The old dog has not forgot his old, winning tricks.

Unlike George W. Bush, who is busy still-life painting in Crawford, Texas, Bill Clinton was not seduced into a life of leisure (golfing, one suspects, would have been his thing) after leaving office in 2000.

I have been watching him talk some days back to a group of the converted, about the Democrats’ drubbing in the November 2014 mid-terms.

My first focus was on the man himself: how frail he seems, how his loose-fitting jacket seems a proxy for his flagging health, how croaky his voice.

Most of the ‘data’ I was receiving suggested that he was quite exhausted, and might benefit from taking to the putting greens. Until I bothered to listen to what he was actually saying.

‘Measuring the psychic landscape of America has always been a challenge…and that’s probably a good thing’.

Clinton had just given cogent account of how the Democrats’ strategic planning had failed in the campaign.

What was striking was the manner of his analyses: forensic. Often by state, by race, and by candidate, he expanded upon his meta-theme: that voters have different communication needs at the beginning and at the end of campaigns. He concluded that candidates would be well served to pace their investments and messaging accordingly.

Politics, practiced correctly, is the masterful execution of tactics informed by strategy. It occurred to me that, for all the world, Clinton was doing the job of a brand manager. A rather senior and experienced brand manager.
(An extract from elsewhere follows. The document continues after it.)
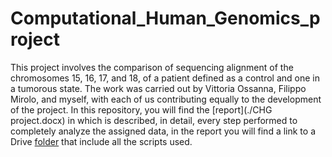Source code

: # Computational_Human_Genomics_project

This project involves the comparison of sequencing alignment of the chromosomes 15, 16, 17, and 18, of a patient defined as a control and one in a tumorous state. The work was carried out by Vittoria Ossanna, Filippo Mirolo, and myself, with each of us contributing equally to the development of the project. In this repository, you will find the [report](./CHG project.docx) in which is described, in detail, every step performed to completely analyze the assigned data, in the report you will find a link to a Drive [folder](https://drive.google.com/drive/u/1/folders/1TlTxTG9oP44GxuqyRWUQYxPfHs1eXaZk) that include all the scripts used.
That a man so long at the top has understood the detailed mechanisms by which his party both wins and loses is somehow inspirational. He is committed not only to broad brush vision; he can get down and dirty too.

It’s easy to get so caught up in running a business, that one can forget to stand back and figure out what exactly IS happening in the detail, and to fully own that explanation.

Bill Clinton’s comments are a reminder that true leadership lies not only in the visionary blue sky thinking, but also in the long-grass. Even the most celebrated golfer is responsible for walking into the rough, and retrieving his own ball.